The following C# functions now support searching
in forward or reverse chronological order:
Astronomy.SearchRiseSet
Astronomy.SearchAltitude
Astronomy.SearchHourAngle
Also fixed places where I forgot to update documentation
for the corresponding changes to the C code.
The following C functions now support searching
in forward or reverse chronological order:
Astronomy_SearchRiseSet
Astronomy_SearchAltitude
Astronomy_SearchHourAngleEx
The function Astronomy_SearchHourAngleEx replaces
Astronomy_SearchHourAngle, adding a new `direction` parameter.

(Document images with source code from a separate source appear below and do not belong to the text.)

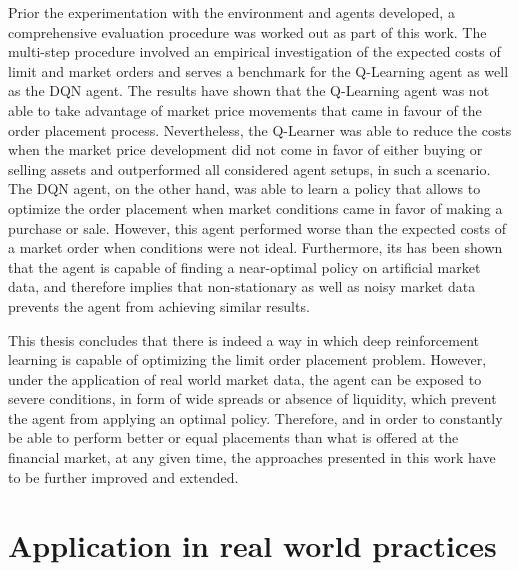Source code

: Prior the experimentation with the environment and agents developed, a comprehensive evaluation procedure was worked out as part of this work.
The multi-step procedure involved an empirical investigation of the expected costs of limit and market orders and serves a benchmark for the Q-Learning agent as well as the DQN agent.
The results have shown that the Q-Learning agent was not able to take advantage of market price movements that came in favour of the order placement process.
Nevertheless, the Q-Learner was able to reduce the costs when the market price development did not come in favor of either buying or selling assets and outperformed all considered agent setups, in such a scenario.
The DQN agent, on the other hand, was able to learn a policy that allows to optimize the order placement when market conditions came in favor of making a purchase or sale.
However, this agent performed worse than the expected costs of a market order when conditions were not ideal.
Furthermore, its has been shown that the agent is capable of finding a near-optimal policy on artificial market data, and therefore implies that non-stationary as well as noisy market data prevents the agent from achieving similar results.

This thesis concludes that there is indeed a way in which deep reinforcement learning is capable of optimizing the limit order placement problem.
However, under the application of real world market data, the agent can be exposed to severe conditions, in form of wide spreads or absence of liquidity, which prevent the agent from applying an optimal policy.
Therefore, and in order to constantly be able to perform better or equal placements than what is offered at the financial market, at any given time, the approaches presented in this work have to be further improved and extended.

\section{Application in real world practices}

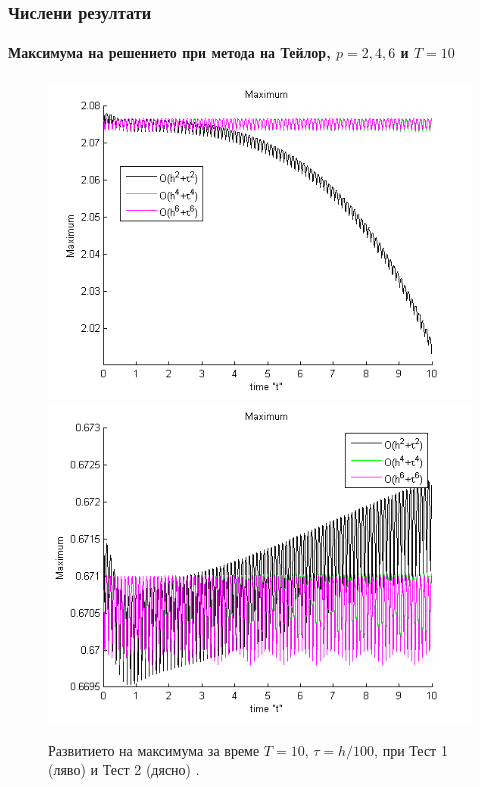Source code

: \documentclass{beamer}
\begin{document}
\begin{frame}
\frametitle{Числени резултати}
\framesubtitle{Максимума на решението при метода на Тейлор, $p=2,4,6$ и $T=10$}

\begin{figure}[ht]
	\centering
	\begin{minipage}[b]{0.4\linewidth}
		\includegraphics[width=\linewidth]{../amitans/figures/maximum_30_bt3_c045_h005.png}
	\end{minipage}	
	\begin{minipage}[b]{0.4\linewidth}
		 \includegraphics[width=\linewidth]{../amitans/figures/maximum_128_bt1_c090_h010.png}
	\end{minipage}

Развитието на максимума за време $T=10$, $\tau = h/100$, при Тест 1 (ляво) и Тест 2 (дясно) .
\end{figure}

\end{frame}
\end{document}
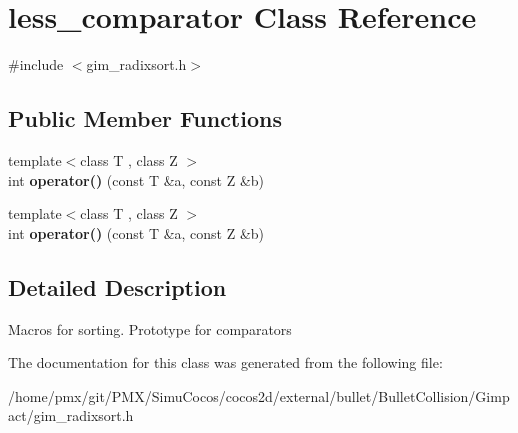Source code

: \hypertarget{classless__comparator}{}\section{less\+\_\+comparator Class Reference}
\label{classless__comparator}


{\ttfamily \#include $<$gim\+\_\+radixsort.\+h$>$}

\subsection*{Public Member Functions}
\begin{DoxyCompactItemize}
\item 
\mbox{\label{classless__comparator_a77c7b11d72818c9d1219b1a5ef615e60}} 
{\footnotesize template$<$class T , class Z $>$ }\\int {\bfseries operator()} (const T \&a, const Z \&b)
\item 
\mbox{\label{classless__comparator_a77c7b11d72818c9d1219b1a5ef615e60}} 
{\footnotesize template$<$class T , class Z $>$ }\\int {\bfseries operator()} (const T \&a, const Z \&b)
\end{DoxyCompactItemize}


\subsection{Detailed Description}
Macros for sorting. Prototype for comparators 

The documentation for this class was generated from the following file\+:\begin{DoxyCompactItemize}
\item 
/home/pmx/git/\+P\+M\+X/\+Simu\+Cocos/cocos2d/external/bullet/\+Bullet\+Collision/\+Gimpact/gim\+\_\+radixsort.\+h\end{DoxyCompactItemize}
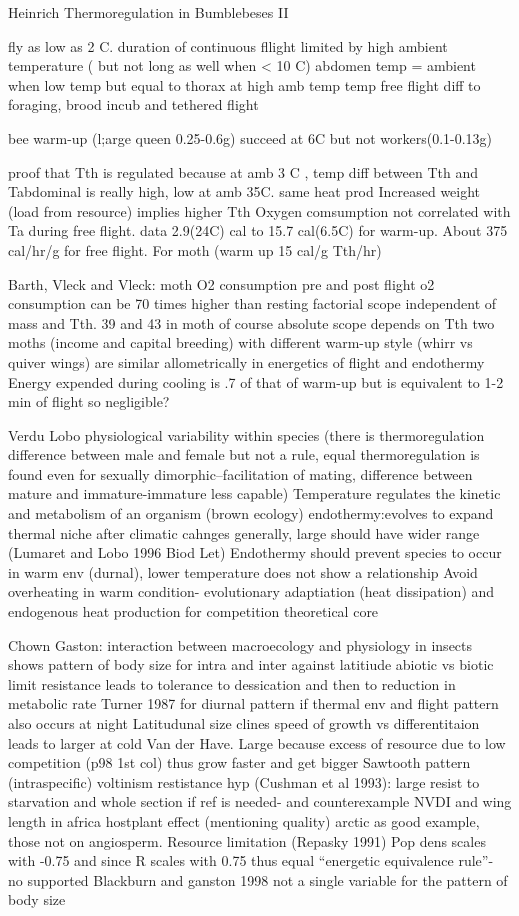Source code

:  Heinrich Thermoregulation in Bumblebeses II
 
fly as low as 2 C. 
duration of continuous fllight limited by high ambient temperature ( but not long as well when < 10 C)
abdomen temp = ambient when low temp but equal to thorax at high amb temp
temp free flight diff to foraging, brood incub and tethered flight

bee warm-up (l;arge queen 0.25-0.6g) succeed at 6C but not workers(0.1-0.13g)

proof that Tth is regulated because at amb 3 C , temp diff between Tth and Tabdominal is really high, low at amb 35C. same heat prod
Increased weight (load from resource) implies higher Tth
Oxygen comsumption not correlated with Ta during free flight.
 data 2.9(24C)  cal to 15.7 cal(6.5C) for warm-up. About 375 cal/hr/g for free flight. For moth (warm up 15 cal/g Tth/hr)
 
 Barth, Vleck and Vleck: moth O2 consumption pre and post flight 
 o2 consumption can be 70 times higher than resting
 factorial scope independent of mass and Tth. 39 and 43 in moth
 of course absolute scope depends on Tth
 two moths (income and capital breeding)  with different warm-up style (whirr vs quiver wings) are similar allometrically in energetics of flight and endothermy
 Energy expended during cooling is  .7 of that of warm-up but is equivalent to 1-2 min of flight so negligible?   
 

Verdu Lobo
physiological variability within species (there is  thermoregulation difference between male and female but not a rule, equal thermoregulation is found even for sexually dimorphic--facilitation of mating, difference between mature and immature-immature less capable)
Temperature regulates the kinetic and metabolism of an organism (brown ecology)
endothermy:evolves to expand thermal niche after climatic cahnges
generally, large should have wider range   (Lumaret and Lobo 1996 Biod Let)
Endothermy should prevent species to occur in warm env (durnal), lower temperature does not show a relationship
Avoid overheating in warm condition- evolutionary adaptiation (heat dissipation) and endogenous heat production for competition
theoretical core
 
 
 Chown Gaston: 
 interaction between macroecology and physiology in insects
 shows pattern of body size for intra and inter against latitiude
 abiotic vs biotic limit
 resistance leads to tolerance to dessication and then to reduction in metabolic rate 
 Turner 1987 for diurnal pattern if thermal env and flight pattern also occurs at night
 Latitudunal size clines
 speed of growth vs differentitaion leads to larger at cold Van der Have.
 Large because excess of resource due to low competition (p98 1st col) thus grow faster and get bigger
 Sawtooth pattern (intraspecific) voltinism
 restistance hyp (Cushman et al 1993): large resist to starvation and whole section if ref is needed- and counterexample NVDI and wing length in africa
 hostplant effect (mentioning quality) arctic as good example, those not on angiosperm. Resource limitation (Repasky 1991)
 Pop dens scales with -0.75  and since R scales  with 0.75 thus equal ``energetic equivalence rule''- no supported Blackburn and ganston 1998
 not a single variable for the pattern of body size
 
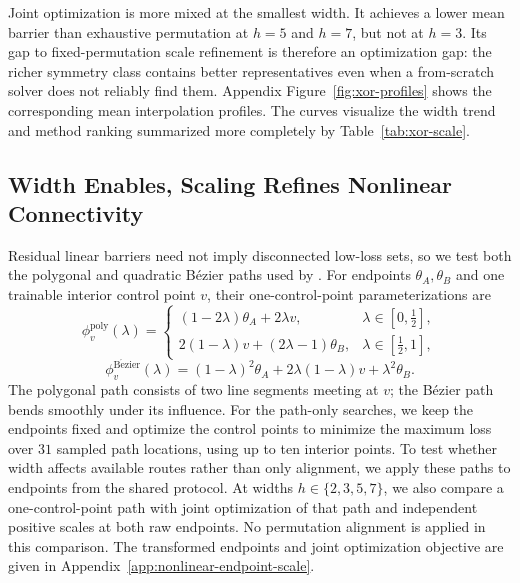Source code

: \documentclass[twoside]{article}
\begin{document}
Joint optimization is more mixed at the smallest width.  It achieves a lower
mean barrier than exhaustive permutation at $h=5$ and $h=7$, but not at $h=3$.
Its gap to fixed-permutation scale refinement is therefore an optimization gap:
the richer symmetry class contains better representatives even when a
from-scratch solver does not reliably find them.
Appendix Figure~\ref{fig:xor-profiles} shows the corresponding mean
interpolation profiles.  The curves visualize the width trend and method
ranking summarized more completely by Table~\ref{tab:xor-scale}.

\subsection{Width Enables, Scaling Refines Nonlinear Connectivity}
\label{sec:nonlinear}

Residual linear barriers need not imply disconnected low-loss sets, so we test
both the polygonal and quadratic B\'ezier paths used by
\citet{garipov2018loss}.  For endpoints $\theta_A,\theta_B$ and one trainable
interior control point $v$, their one-control-point parameterizations are
\begin{equation}
\phi^{\mathrm{poly}}_{v}(\lambda)=
\begin{cases}
(1-2\lambda)\theta_A+2\lambda v,
    & \lambda\in[0,\tfrac12],\\
2(1-\lambda)v+(2\lambda-1)\theta_B,
    & \lambda\in[\tfrac12,1],
\end{cases}
\label{eq:polygonal-path}
\end{equation}
\begin{equation}
\phi^{\mathrm{B\acute ezier}}_{v}(\lambda)
=(1-\lambda)^2\theta_A+2\lambda(1-\lambda)v+\lambda^2\theta_B.
\label{eq:bezier-path}
\end{equation}
The polygonal path consists of two line segments meeting at $v$; the B\'ezier
path bends smoothly under its influence.  For the path-only searches, we keep
the endpoints fixed and optimize the control points to minimize the maximum
loss over $31$ sampled path locations, using up to ten interior points.  To
test whether width affects available routes rather than only alignment, we
apply these paths to endpoints from the shared protocol.  At widths
$h\in\{2,3,5,7\}$, we also compare a one-control-point path with joint
optimization of that path and independent positive scales at both raw
endpoints.  No permutation alignment is applied in this comparison.  The
transformed endpoints and joint optimization objective are given in
Appendix~\ref{app:nonlinear-endpoint-scale}.
\end{document}
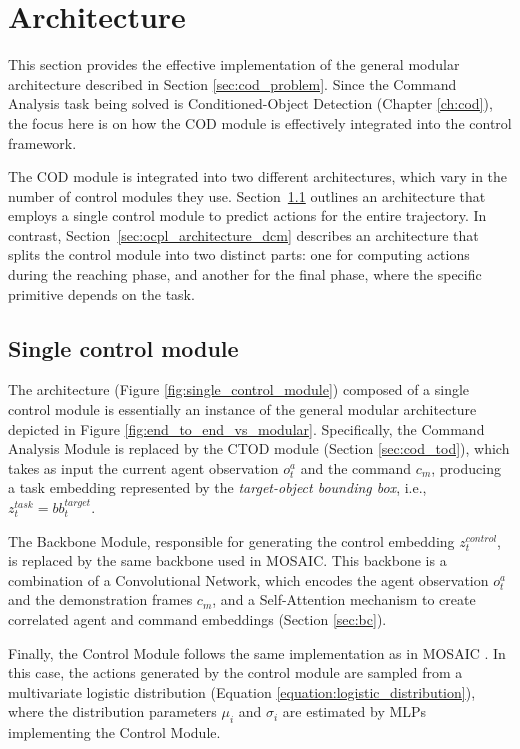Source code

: \section{Architecture}
\label{sec:ocpl_architecture}
This section provides the effective implementation of the general modular architecture described in Section \ref{sec:cod_problem}. Since the Command Analysis task being solved is Conditioned-Object Detection (Chapter \ref{ch:cod}), the focus here is on how the COD module is effectively integrated into the control framework.

The COD module is integrated into two different architectures, which vary in the number of control modules they use. Section~\ref{sec:ocpl_architecture_scm} outlines an architecture that employs a single control module to predict actions for the entire trajectory. In contrast, Section~\ref{sec:ocpl_architecture_dcm} describes an architecture that splits the control module into two distinct parts: one for computing actions during the reaching phase, and another for the final phase, where the specific primitive depends on the task.

\subsection{Single control module}
\label{sec:ocpl_architecture_scm}
The architecture (Figure \ref{fig:single_control_module}) composed of a single control module is essentially an instance of the general modular architecture depicted in Figure \ref{fig:end_to_end_vs_modular}. Specifically, the Command Analysis Module is replaced by the CTOD module (Section \ref{sec:cod_tod}), which takes as input the current agent observation $o^a_t$ and the command $c_m$, producing a task embedding represented by the \textit{target-object bounding box}, i.e., $z^{task}_t = bb^{target}_t$.

The Backbone Module, responsible for generating the control embedding $z^{control}_{t}$, is replaced by the same backbone used in MOSAIC. This backbone is a combination of a Convolutional Network, which encodes the agent observation $o^a_t$ and the demonstration frames $c_m$, and a Self-Attention mechanism to create correlated agent and command embeddings (Section \ref{sec:bc}). 

Finally, the Control Module follows the same implementation as in MOSAIC \cite{mandi2022towards_more_generalizable_one_shot}. In this case, the actions generated by the control module are sampled from a multivariate logistic distribution (Equation \ref{equation:logistic_distribution}), where the distribution parameters $\mu_{i}$ and $\sigma_{i}$ are estimated by MLPs implementing the Control Module.

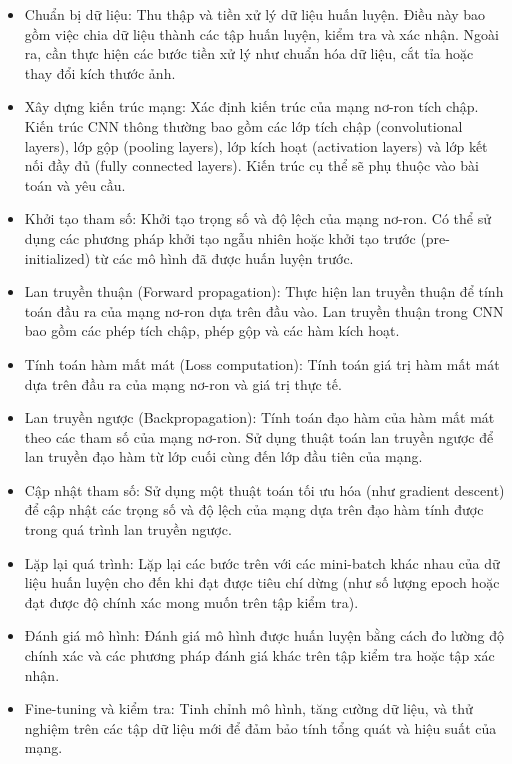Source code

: \begin{itemize}
    \item Chuẩn bị dữ liệu: Thu thập và tiền xử lý dữ liệu huấn luyện. Điều này bao gồm việc chia dữ liệu thành các tập huấn luyện, kiểm tra và xác nhận. Ngoài ra, cần thực hiện các bước tiền xử lý như chuẩn hóa dữ liệu, cắt tỉa hoặc thay đổi kích thước ảnh.
    \item Xây dựng kiến trúc mạng: Xác định kiến trúc của mạng nơ-ron tích chập. Kiến trúc CNN thông thường bao gồm các lớp tích chập (convolutional layers), lớp gộp (pooling layers), lớp kích hoạt (activation layers) và lớp kết nối đầy đủ (fully connected layers). Kiến trúc cụ thể sẽ phụ thuộc vào bài toán và yêu cầu.
    \item Khởi tạo tham số: Khởi tạo trọng số và độ lệch của mạng nơ-ron. Có thể sử dụng các phương pháp khởi tạo ngẫu nhiên hoặc khởi tạo trước (pre-initialized) từ các mô hình đã được huấn luyện trước.
    \item Lan truyền thuận (Forward propagation): Thực hiện lan truyền thuận để tính toán đầu ra của mạng nơ-ron dựa trên đầu vào. Lan truyền thuận trong CNN bao gồm các phép tích chập, phép gộp và các hàm kích hoạt.
    \item Tính toán hàm mất mát (Loss computation): Tính toán giá trị hàm mất mát dựa trên đầu ra của mạng nơ-ron và giá trị thực tế.
    \item Lan truyền ngược (Backpropagation): Tính toán đạo hàm của hàm mất mát theo các tham số của mạng nơ-ron. Sử dụng thuật toán lan truyền ngược để lan truyền đạo hàm từ lớp cuối cùng đến lớp đầu tiên của mạng.
    \item Cập nhật tham số: Sử dụng một thuật toán tối ưu hóa (như gradient descent) để cập nhật các trọng số và độ lệch của mạng dựa trên đạo hàm tính được trong quá trình lan truyền ngược.
    \item Lặp lại quá trình: Lặp lại các bước trên với các mini-batch khác nhau của dữ liệu huấn luyện cho đến khi đạt được tiêu chí dừng (như số lượng epoch hoặc đạt được độ chính xác mong muốn trên tập kiểm tra).
    \item Đánh giá mô hình: Đánh giá mô hình được huấn luyện bằng cách đo lường độ chính xác và các phương pháp đánh giá khác trên tập kiểm tra hoặc tập xác nhận.
    \item Fine-tuning và kiểm tra: Tinh chỉnh mô hình, tăng cường dữ liệu, và thử nghiệm trên các tập dữ liệu mới để đảm bảo tính tổng quát và hiệu suất của mạng.
\end{itemize}

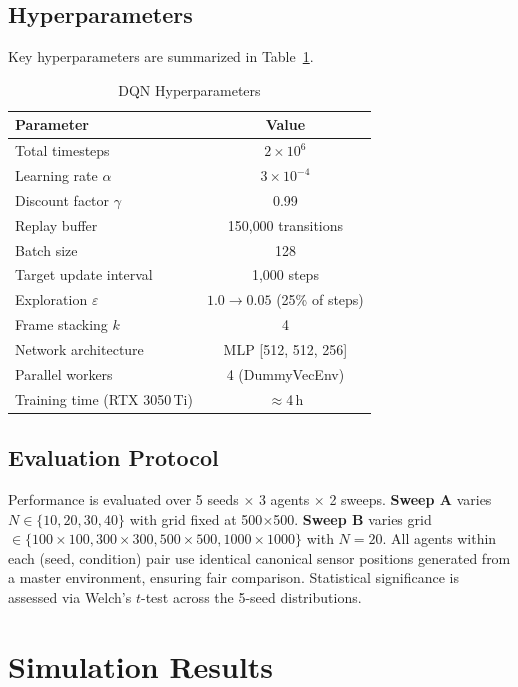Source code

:\documentclass[conference]{IEEEtran}
\begin{document}
\subsection{Hyperparameters}

Key hyperparameters are summarized in Table~\ref{tab:hyper}.

\begin{table}[htbp]
\caption{DQN Hyperparameters}
\begin{center}
\begin{tabular}{|l|c|}
\hline
\textbf{Parameter} & \textbf{Value} \\
\hline
Total timesteps & $2 \times 10^6$ \\
Learning rate $\alpha$ & $3 \times 10^{-4}$ \\
Discount factor $\gamma$ & 0.99 \\
Replay buffer & 150{,}000 transitions \\
Batch size & 128 \\
Target update interval & 1{,}000 steps \\
Exploration $\varepsilon$ & $1.0 \to 0.05$ (25\% of steps) \\
Frame stacking $k$ & 4 \\
Network architecture & MLP [512, 512, 256] \\
Parallel workers & 4 (DummyVecEnv) \\
Training time (RTX 3050\,Ti) & $\approx$4\,h \\
\hline
\end{tabular}
\label{tab:hyper}
\end{center}
\end{table}

\subsection{Evaluation Protocol}

Performance is evaluated over 5 seeds $\times$ 3 agents $\times$ 2 sweeps. \textbf{Sweep A} varies $N \in \{10, 20, 30, 40\}$ with grid fixed at 500$\times$500. \textbf{Sweep B} varies grid $\in \{100{\times}100, 300{\times}300, 500{\times}500, 1000{\times}1000\}$ with $N = 20$. All agents within each (seed, condition) pair use identical canonical sensor positions generated from a master environment, ensuring fair comparison. Statistical significance is assessed via Welch's $t$-test across the 5-seed distributions.

\section{Simulation Results}
\end{document}
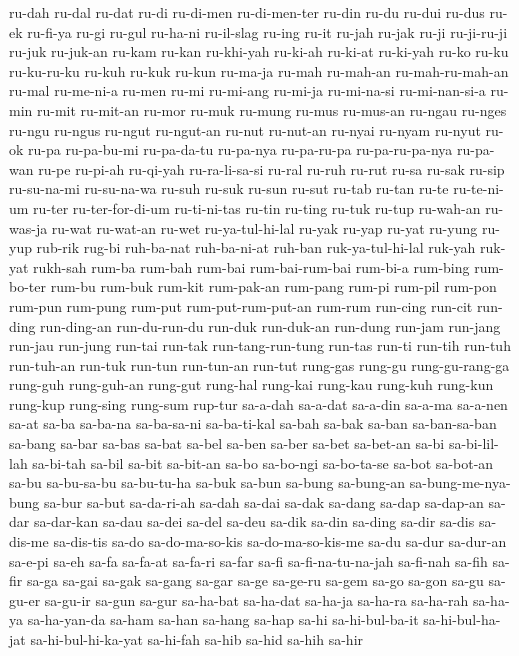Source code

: {ru-dah ru-dal ru-dat ru-di ru-di-men ru-di-men-ter ru-din ru-du ru-dui
ru-dus ru-ek ru-fi-ya ru-gi ru-gul ru-ha-ni ru-il-slag ru-ing ru-it ru-jah
ru-jak ru-ji ru-ji-ru-ji ru-juk ru-juk-an ru-kam ru-kan ru-khi-yah
ru-ki-ah ru-ki-at ru-ki-yah ru-ko ru-ku ru-ku-ru-ku ru-kuh ru-kuk ru-kun
ru-ma-ja ru-mah ru-mah-an ru-mah-ru-mah-an ru-mal ru-me-ni-a ru-men ru-mi
ru-mi-ang ru-mi-ja ru-mi-na-si ru-mi-nan-si-a ru-min ru-mit ru-mit-an
ru-mor ru-muk ru-mung ru-mus ru-mus-an ru-ngau ru-nges ru-ngu ru-ngus
ru-ngut ru-ngut-an ru-nut ru-nut-an ru-nyai ru-nyam ru-nyut ru-ok ru-pa
ru-pa-bu-mi ru-pa-da-tu ru-pa-nya ru-pa-ru-pa ru-pa-ru-pa-nya ru-pa-wan
ru-pe ru-pi-ah ru-qi-yah ru-ra-li-sa-si ru-ral ru-ruh ru-rut ru-sa ru-sak
ru-sip ru-su-na-mi ru-su-na-wa ru-suh ru-suk ru-sun ru-sut ru-tab ru-tan
ru-te ru-te-ni-um ru-ter ru-ter-for-di-um ru-ti-ni-tas ru-tin ru-ting
ru-tuk ru-tup ru-wah-an ru-was-ja ru-wat ru-wat-an ru-wet ru-ya-tul-hi-lal
ru-yak ru-yap ru-yat ru-yung ru-yup rub-rik rug-bi ruh-ba-nat ruh-ba-ni-at
ruh-ban ruk-ya-tul-hi-lal ruk-yah ruk-yat rukh-sah rum-ba rum-bah rum-bai
rum-bai-rum-bai rum-bi-a rum-bing rum-bo-ter rum-bu rum-buk rum-kit
rum-pak-an rum-pang rum-pi rum-pil rum-pon rum-pun rum-pung rum-put
rum-put-rum-put-an rum-rum run-cing run-cit run-ding run-ding-an
run-du-run-du run-duk run-duk-an run-dung run-jam run-jang run-jau
run-jung run-tai run-tak run-tang-run-tung run-tas run-ti run-tih run-tuh
run-tuh-an run-tuk run-tun run-tun-an run-tut rung-gas rung-gu
rung-gu-rang-ga rung-guh rung-guh-an rung-gut rung-hal rung-kai rung-kau
rung-kuh rung-kun rung-kup rung-sing rung-sum rup-tur sa-a-dah sa-a-dat
sa-a-din sa-a-ma sa-a-nen sa-at sa-ba sa-ba-na sa-ba-sa-ni sa-ba-ti-kal
sa-bah sa-bak sa-ban sa-ban-sa-ban sa-bang sa-bar sa-bas sa-bat sa-bel
sa-ben sa-ber sa-bet sa-bet-an sa-bi sa-bi-lil-lah sa-bi-tah sa-bil sa-bit
sa-bit-an sa-bo sa-bo-ngi sa-bo-ta-se sa-bot sa-bot-an sa-bu sa-bu-sa-bu
sa-bu-tu-ha sa-buk sa-bun sa-bung sa-bung-an sa-bung-me-nya-bung sa-bur
sa-but sa-da-ri-ah sa-dah sa-dai sa-dak sa-dang sa-dap sa-dap-an sa-dar
sa-dar-kan sa-dau sa-dei sa-del sa-deu sa-dik sa-din sa-ding sa-dir sa-dis
sa-dis-me sa-dis-tis sa-do sa-do-ma-so-kis sa-do-ma-so-kis-me sa-du sa-dur
sa-dur-an sa-e-pi sa-eh sa-fa sa-fa-at sa-fa-ri sa-far sa-fi
sa-fi-na-tu-na-jah sa-fi-nah sa-fih sa-fir sa-ga sa-gai sa-gak sa-gang
sa-gar sa-ge sa-ge-ru sa-gem sa-go sa-gon sa-gu sa-gu-er sa-gu-ir sa-gun
sa-gur sa-ha-bat sa-ha-dat sa-ha-ja sa-ha-ra sa-ha-rah sa-ha-ya
sa-ha-yan-da sa-ham sa-han sa-hang sa-hap sa-hi sa-hi-bul-ba-it
sa-hi-bul-ha-jat sa-hi-bul-hi-ka-yat sa-hi-fah sa-hib sa-hid sa-hih sa-hir
}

A #define for Astronomy_SearchHourAngle preserves backward
compatibility for older code.
Implementation notes:
Astronomy_SearchRiseSet and Astronomy_SearchAltitude used
to call a private function InternalSearchAltitude.
That function has been split into two functions:
BackwardSearchAltitude and ForwardSearchAltitude,
for searching both directions in time.
Fixed a bug where it was possible to report a successful
altitude event that went outside the time limit specified
by `limitDays`.
The quadratic interpolator used by `Search` was returning
an unused output: `x`. Search does not need this dimensionless
value; it only cares about the time solution `t` and the slope
of the function at `t`. Removed `x` from the return value
to make slightly smaller/faster code.